Dubois, L. (2004). Avengers of the new world. Cambridge: Harvard University Press.
 
James, C.L.R. (1963). The black jacobins. New York: Random House.

Popkin, J. (2010). You are all free. New York: Cambridge University Press.

Monday, April 18, 2011

Short Essay 5


     Although Olaudah Equiano begins his narrative by explicitly stating that he is “an African” (p. 4), as one reads his story it becomes clear that, at least at the time of his authorship,  he is actually far more comfortable viewing himself as European. This backdrop is critical to unearthing Equiano’s understanding of the concept of freedom. Equiano’s narrative is essentially a classic tale of an individual’s journey of self-discovery and then self-realization. Equiano clearly believes that he had been destined or, rather, predestined for a meaningful life. His account is full of foreshadowing moments such as his naming or the existence of favorable animal omens (p.19). At age ten, Equiano was enslaved and soon thereafter came into contact with Europeans for the first time. This, it might be said, was the first step of his enlightenment. In a crucial passage from his text, Equiano states that “I not only felt at ease among these new countrymen, but relished their society and manners. I no longer looked upon them as spirits, but as men superior to us; I therefore had the stronger desire to resemble them, to imbibe their spirit and imitate their manners. I therefore embraced every occasion for improvement; and every new thing that I observed, I treasured up in my memory” (p. 62).
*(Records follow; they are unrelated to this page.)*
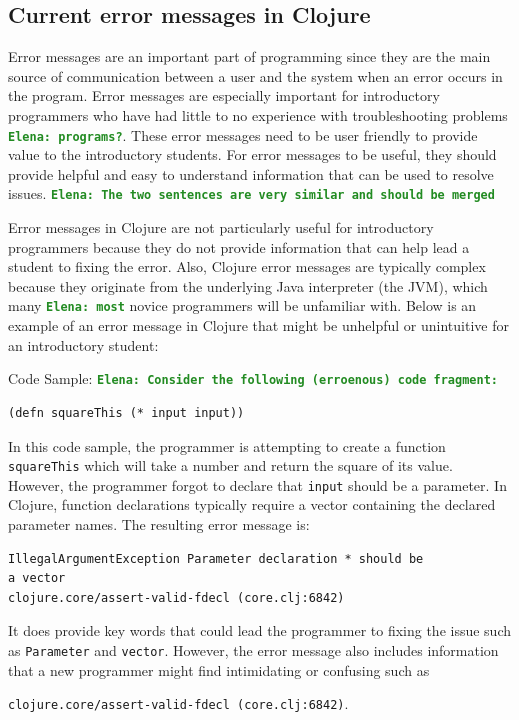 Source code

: \documentclass[12pt]{article}
\newcommand{\comment}[1]{{\bf \tt  {#1}}}
\newcommand{\emcomment}[1]{\textcolor{ForestGreen}{\comment{Elena: {#1}}}}
\begin{document}
\subsection{Current error messages in Clojure}\label{sec:currentem}
Error messages are an important part of programming since they are the main source of communication between a user and the system when an error occurs in the program.
Error messages are especially important for introductory programmers who have had little to no experience with troubleshooting problems \emcomment{programs?}.
These error messages need to be user friendly to provide value to the introductory students.
For error messages to be useful, they should provide helpful and easy to understand information that can be used to resolve issues. 
\emcomment{The two sentences are very similar and should be merged}

Error messages in Clojure are not particularly useful for introductory programmers because they do not provide information that can help lead a student to fixing the error.
Also, Clojure error messages are typically complex because they originate from the underlying Java interpreter (the JVM), which many \emcomment{most} novice programmers will be unfamiliar with.
Below is an example of an error message in Clojure that might be unhelpful or unintuitive for an introductory student:

Code Sample:
\emcomment{Consider the following (erroenous) code fragment:}
\begin{verbatim}
(defn squareThis (* input input))
\end{verbatim}

In this code sample, the programmer is attempting to create a function \texttt{squareThis} which will take a number and return the square of its value.
However, the programmer forgot to declare that \texttt{input} should be a parameter.
In Clojure, function declarations typically require a vector containing the declared parameter names.
The resulting error message is: 
\begin{verbatim}
IllegalArgumentException Parameter declaration * should be 
a vector 
clojure.core/assert-valid-fdecl (core.clj:6842)
\end{verbatim}
It does provide key words that could lead the programmer to fixing the issue such as \texttt{Parameter} and \texttt{vector}.
However, the error message also includes information that a new programmer might find intimidating or confusing such as 

\noindent
\texttt{clojure.core/assert-valid-fdecl (core.clj:6842)}.
\end{document}
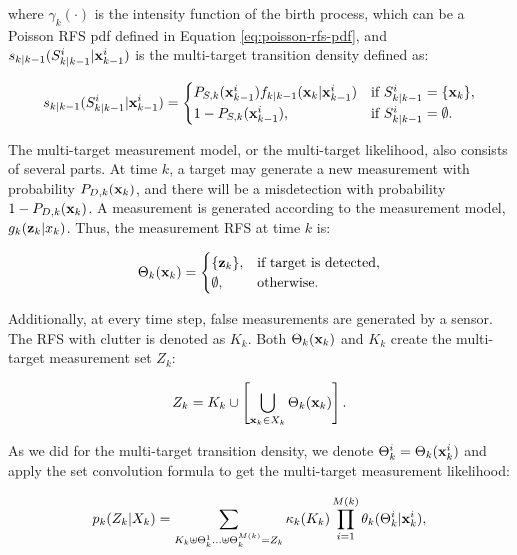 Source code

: \noindent where $\gamma_k(\cdot)$ is the intensity function of the birth process, which can be a Poisson RFS pdf defined in Equation \ref{eq:poisson-rfs-pdf}, and $s_{k|k-1}(S_{k|k-1}^i | \svecat{x}{k-1}{i})$ is the multi-target transition density defined as:

\begin{equation}
    s_{k|k-1}(S_{k|k-1}^i | \svecat{x}{k-1}{i}) = \begin{cases}
        P_{S,k}(\svecat{x}{k-1}{i})
            f_{k|k-1}(\vecat{x}{k} | \svecat{x}{k-1}{i}) & \text{if } S_{k|k-1}^i = \{\vecat{x}{k}\}, \\
            1 - P_{S,k}(\svecat{x}{k-1}{i}), & \text{if } S_{k|k-1}^i = \emptyset.
    \end{cases}
\end{equation}

The multi-target measurement model, or the multi-target likelihood, also consists of several parts. At time $k$, a target may generate a new measurement with probability $P_{D,k}(\vecat{x}{k})$, and there will be a misdetection with probability $1 - P_{D,k}(\vecat{x}{k})$. A measurement is generated according to the measurement model, $g_{k}(\vecat{z}{k} | x_{k})$. Thus, the measurement RFS at time $k$ is:

\begin{equation}
    \Theta_k(\vecat{x}{k}) = \begin{cases}
        \{\vecat{z}{k}\}, & \text{if target is detected}, \\
        \emptyset, & \text{otherwise}.
    \end{cases}
\end{equation}

Additionally, at every time step, false measurements are generated by a sensor. The RFS with clutter is denoted as $K_k$. Both $\Theta_k(\vecat{x}{k})$ and $K_k$ create the multi-target measurement set $Z_k$:

\begin{equation}
    Z_k = K_k \cup \left[ \bigcup_{\vecat{x}{k} \in X_k} \Theta_k(\vecat{x}{k}) \right].
\end{equation}

As we did for the multi-target transition density, we denote $\Theta_k^i = \Theta_k(\svecat{x}{k}{i})$ and apply the set convolution formula to get the multi-target measurement likelihood:

\begin{equation}\label{eq:mt-meas-likelihood}
    p_k(Z_k | X_k) = \sum_{
        K_k \uplus \Theta_{k}^1 \ldots \uplus \Theta_{k}^{M(k)} = Z_{k}
    }
    \kappa_k(K_k)
    \prod_{i=1}^{M(k)}
    \theta_{k}(\Theta_{k}^i | \svecat{x}{k}{i}),
\end{equation}

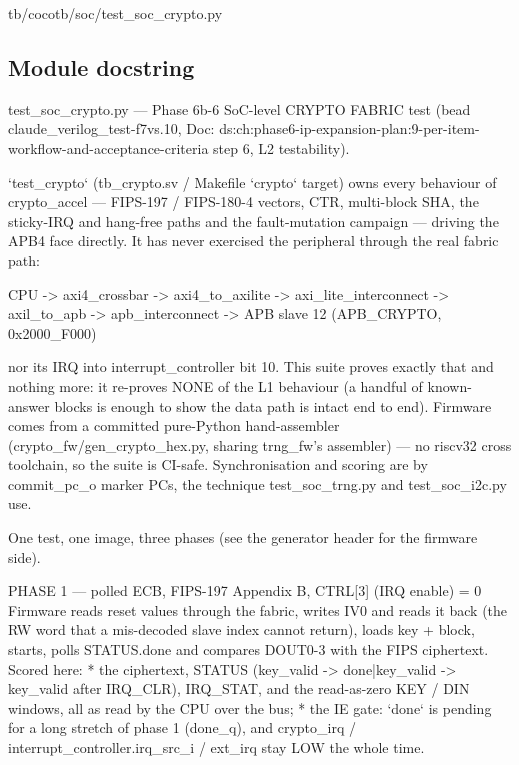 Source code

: \begin{relocated}{tb/cocotb/soc/test_soc_crypto.py}

\subsection*{Module docstring}

\begin{textblock}
test_soc_crypto.py — Phase 6b-6 SoC-level CRYPTO FABRIC test (bead claude_verilog_test-f7vs.10,
Doc: ds:ch:phase6-ip-expansion-plan:9-per-item-workflow-and-acceptance-criteria step 6, L2 testability).

`test_crypto` (tb_crypto.sv / Makefile `crypto` target) owns every behaviour of crypto_accel —
FIPS-197 / FIPS-180-4 vectors, CTR, multi-block SHA, the sticky-IRQ and hang-free paths and the
fault-mutation campaign — driving the APB4 face directly. It has never exercised the peripheral
through the real fabric path:

CPU -> axi4_crossbar -> axi4_to_axilite -> axi_lite_interconnect ->
axil_to_apb -> apb_interconnect -> APB slave 12 (APB_CRYPTO, 0x2000_F000)

nor its IRQ into interrupt_controller bit 10. This suite proves exactly that and nothing more: it
re-proves NONE of the L1 behaviour (a handful of known-answer blocks is enough to show the data path
is intact end to end). Firmware comes from a committed pure-Python hand-assembler
(crypto_fw/gen_crypto_hex.py, sharing trng_fw's assembler) — no riscv32 cross toolchain, so the
suite is CI-safe. Synchronisation and scoring are by commit_pc_o marker PCs, the technique
test_soc_trng.py and test_soc_i2c.py use.

One test, one image, three phases (see the generator header for the firmware side).

PHASE 1 — polled ECB, FIPS-197 Appendix B, CTRL[3] (IRQ enable) = 0
Firmware reads reset values through the fabric, writes IV0 and reads it back (the RW word that a
mis-decoded slave index cannot return), loads key + block, starts, polls STATUS.done and compares
DOUT0-3 with the FIPS ciphertext. Scored here:
* the ciphertext, STATUS (key_valid -> done|key_valid -> key_valid after IRQ_CLR), IRQ_STAT, and
the read-as-zero KEY / DIN windows, all as read by the CPU over the bus;
* the IE gate: `done` is pending for a long stretch of phase 1 (done_q), and crypto_irq /
interrupt_controller.irq_src_i / ext_irq stay LOW the whole time.


\end{textblock}
\end{relocated}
The reader is struck by the lack of egalitarian sentiment in these words. This is the writing of self-made man, who believes that the true quality of a man is not inherent at birth, but must be obtained through persevering hardships, working diligently, and constantly seeking improvement. Indeed, this is the type of man who would see freedom not merely as the absence of slavery, but as the ability to exert one’s will on the world around him. Thus, for Olaudah Equiano, the concept of freedom seems to have extended far beyond the legal act of manumission and was inextricably linked to his concept of social equality in European society.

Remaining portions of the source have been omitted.